Se houvesse um ranking
dos melhores órgãos do corpo humano, estamos em crer , que ao contrário do que
sucede na educação, os públicos e os privados estariam mais ou menos
taco-a-taco. É certo que há muito quem aprecie órgãos mais públicos, como por
exemplo os olhos, que são a janela da alma, mas é igualmente certo que há
também quem muito estime os órgãos de carácter mais privado.
Dito isto, há órgãos a que não se liga nenhuma. É o caso do duodeno, que não é certamente o órgão favorito de ninguém. Se formos a fazer o ranking dos órgãos mais amados, dificilmente o duodeno estaria no Top-Ten ou até mesmo no Top 20. É pena.

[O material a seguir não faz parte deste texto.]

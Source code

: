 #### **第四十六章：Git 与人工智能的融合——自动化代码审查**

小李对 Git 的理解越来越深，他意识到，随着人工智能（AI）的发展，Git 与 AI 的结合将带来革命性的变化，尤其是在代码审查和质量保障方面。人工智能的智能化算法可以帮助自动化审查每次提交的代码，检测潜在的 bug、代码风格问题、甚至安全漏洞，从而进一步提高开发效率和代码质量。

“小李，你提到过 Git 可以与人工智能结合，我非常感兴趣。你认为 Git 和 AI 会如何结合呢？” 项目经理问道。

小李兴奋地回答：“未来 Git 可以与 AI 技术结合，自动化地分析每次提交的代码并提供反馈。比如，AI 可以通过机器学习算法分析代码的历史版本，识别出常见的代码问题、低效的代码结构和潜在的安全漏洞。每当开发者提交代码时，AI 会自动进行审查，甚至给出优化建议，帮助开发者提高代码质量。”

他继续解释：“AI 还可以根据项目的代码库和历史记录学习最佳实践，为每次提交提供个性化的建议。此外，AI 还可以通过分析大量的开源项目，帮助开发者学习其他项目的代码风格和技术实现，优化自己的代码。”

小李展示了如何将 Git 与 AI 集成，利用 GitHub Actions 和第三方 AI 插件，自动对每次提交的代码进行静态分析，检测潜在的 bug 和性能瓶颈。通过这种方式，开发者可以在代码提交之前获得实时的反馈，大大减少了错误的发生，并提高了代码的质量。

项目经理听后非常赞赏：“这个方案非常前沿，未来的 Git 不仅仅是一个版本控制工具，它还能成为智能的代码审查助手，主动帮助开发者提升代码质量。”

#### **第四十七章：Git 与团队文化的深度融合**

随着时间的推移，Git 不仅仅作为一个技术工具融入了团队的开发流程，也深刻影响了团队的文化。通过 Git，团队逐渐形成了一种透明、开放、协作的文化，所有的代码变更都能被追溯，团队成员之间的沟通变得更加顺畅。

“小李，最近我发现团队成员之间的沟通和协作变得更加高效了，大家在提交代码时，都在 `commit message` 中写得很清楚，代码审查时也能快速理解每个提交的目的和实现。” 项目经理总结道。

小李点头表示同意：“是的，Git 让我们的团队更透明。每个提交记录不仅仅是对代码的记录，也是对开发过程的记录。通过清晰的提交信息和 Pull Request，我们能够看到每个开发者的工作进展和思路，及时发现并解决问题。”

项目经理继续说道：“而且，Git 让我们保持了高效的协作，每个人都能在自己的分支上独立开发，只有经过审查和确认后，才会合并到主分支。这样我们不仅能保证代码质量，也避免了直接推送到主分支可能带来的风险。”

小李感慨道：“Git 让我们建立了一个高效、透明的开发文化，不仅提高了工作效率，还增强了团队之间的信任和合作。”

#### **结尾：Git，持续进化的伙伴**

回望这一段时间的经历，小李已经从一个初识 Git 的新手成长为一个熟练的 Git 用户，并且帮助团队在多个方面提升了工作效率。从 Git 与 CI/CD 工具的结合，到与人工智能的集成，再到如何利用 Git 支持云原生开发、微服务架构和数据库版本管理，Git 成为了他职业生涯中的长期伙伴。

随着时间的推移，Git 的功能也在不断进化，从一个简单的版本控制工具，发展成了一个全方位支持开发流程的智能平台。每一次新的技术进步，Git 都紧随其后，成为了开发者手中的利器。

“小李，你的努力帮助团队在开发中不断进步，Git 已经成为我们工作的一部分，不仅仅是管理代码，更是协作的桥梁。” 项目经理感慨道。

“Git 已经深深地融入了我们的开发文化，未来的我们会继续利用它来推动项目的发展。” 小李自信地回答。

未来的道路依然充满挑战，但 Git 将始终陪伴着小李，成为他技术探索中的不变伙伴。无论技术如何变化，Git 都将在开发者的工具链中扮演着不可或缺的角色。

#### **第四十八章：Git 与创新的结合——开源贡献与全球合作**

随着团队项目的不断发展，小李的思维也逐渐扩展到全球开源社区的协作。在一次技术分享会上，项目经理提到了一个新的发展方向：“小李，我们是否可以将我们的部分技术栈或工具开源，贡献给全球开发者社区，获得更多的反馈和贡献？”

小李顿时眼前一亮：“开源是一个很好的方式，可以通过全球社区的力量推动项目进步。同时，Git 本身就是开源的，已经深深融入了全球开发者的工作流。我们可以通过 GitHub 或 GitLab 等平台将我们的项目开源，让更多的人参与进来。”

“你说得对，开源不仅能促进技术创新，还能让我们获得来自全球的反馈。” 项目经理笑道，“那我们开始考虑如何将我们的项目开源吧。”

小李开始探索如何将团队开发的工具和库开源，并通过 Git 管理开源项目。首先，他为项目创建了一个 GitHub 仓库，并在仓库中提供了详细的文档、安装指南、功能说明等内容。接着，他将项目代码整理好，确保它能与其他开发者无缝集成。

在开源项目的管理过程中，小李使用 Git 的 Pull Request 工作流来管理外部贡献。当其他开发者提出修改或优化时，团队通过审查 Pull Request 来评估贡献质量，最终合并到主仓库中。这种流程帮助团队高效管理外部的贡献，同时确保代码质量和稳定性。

Nos seres humanos, o duodeno é um tubo oco articulado com cerca de 25 a 38 centímetros, que estabelece a ligação entre o estômago e os intestinos. Não funcionando o duodeno como deve de ser, todo o sistema digestivo fica afetado e sentimos enjoos, mal-estar, dores de cabeça e outras coisas mais.
Por consequência, se o duodeno não estiver em boas condições, quer os órgãos públicos, quer os privados, ainda que indiretamente, serão também prejudicados. Constata-se assim a importância de órgãos aparentemente mais discretos e modestos, mas que tendo como função ligar várias partes, se tornam por isso fundamentais.
Daqui queremos deixar
um grande beijinho para o duodeno e assegurar-lhe que, pela parte que nos toca,
não está esquecido. Ao contrário do que sucede com a maior parte das pessoas,
para nós, o duodeno está bem juntinho ao nosso coração e nunca nos sai da
cabeça.
Mudemos o foco da conversa, não deixando no entanto de falar de ligações entre diversas partes.
Basta que façamos uma
breve pesquisa na internet, para percebermos o quão queridas são a articulação
vertical e a horizontal nos agrupamentos de escolas deste país. Se formos
consultar um dicionário on-line, verificaremos que dizer-se "as articulações", é
sinónimo de se dizer "as juntas".
As juntas são o
conjunto de elementos através dos quais os ossos se mantêm unidos uns aos
outros. Assim sendo, vamos inovar, substituamos a expressão “as articulações”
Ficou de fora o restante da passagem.